After disconnecting the autopilot and lowering the nose while the First Officer punched out a Mayday call, the captain then experienced a further series of pitch-ups and zoom climbs with the auto-throttles, despite being cancelled, adding thrust — and although the thrust levers were being manually returned to idle.

Later, on descent passing FL200, although the PFD read-out was normal, engagement of either left or right autopilots would cause a rapid roll and a nose pitch-down. In spite of the pilot continually pressing the autothrottle disconnect switches on the thrust levers, the auto-throttles would also intervene.

Because of the duff speed values being outputted, below 3000ft the crew received spurious windshear alerts and, on the landing roll-out, manual foot-braking would not deselect the pre- selected AutoBrake 3 setting.

The autothrottle glitch was a “gotcha” that came packaged with Freddie’s reappearance. Each engine has an auto-throttle ARM switch on the glareshield and an engage push-button on the center panel. As long as the system is armed, the autothrottle can kick-in and respond to what is seen as an inappropriate speed, in this case the invalid outputs from the failed ADIRU.

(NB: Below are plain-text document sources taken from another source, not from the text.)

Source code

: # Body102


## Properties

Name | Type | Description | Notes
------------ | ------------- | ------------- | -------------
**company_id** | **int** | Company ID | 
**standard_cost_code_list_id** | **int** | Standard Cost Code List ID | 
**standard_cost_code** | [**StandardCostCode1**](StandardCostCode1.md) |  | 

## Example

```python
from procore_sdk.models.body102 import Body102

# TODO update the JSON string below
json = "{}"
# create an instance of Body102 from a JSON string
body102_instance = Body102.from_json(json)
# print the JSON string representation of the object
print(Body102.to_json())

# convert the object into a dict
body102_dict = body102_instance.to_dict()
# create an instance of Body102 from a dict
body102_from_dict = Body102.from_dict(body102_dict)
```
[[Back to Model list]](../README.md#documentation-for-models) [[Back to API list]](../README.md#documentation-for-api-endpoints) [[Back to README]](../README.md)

All features of the ADIRU navigation software releases had been checked, but none of the tests had factored in exactly the elements of the occurrence; an accelerometer failure resulting in high value output, followed by a On/Off power cycle, followed by a second large-magnitude accelerometer failure, while maintaining the large value on the first accelerometer.

The increased use of automation to manage internal hardware failures was designed into the 777 to reduce the workload of the flight crew, by reducing the number of checklists that required attention in the event of a non-normal situation. But when this particular hardware failure occurred, combined with the software anomaly, the crew was faced with an unexpectedly complex situation that had never been foreseen.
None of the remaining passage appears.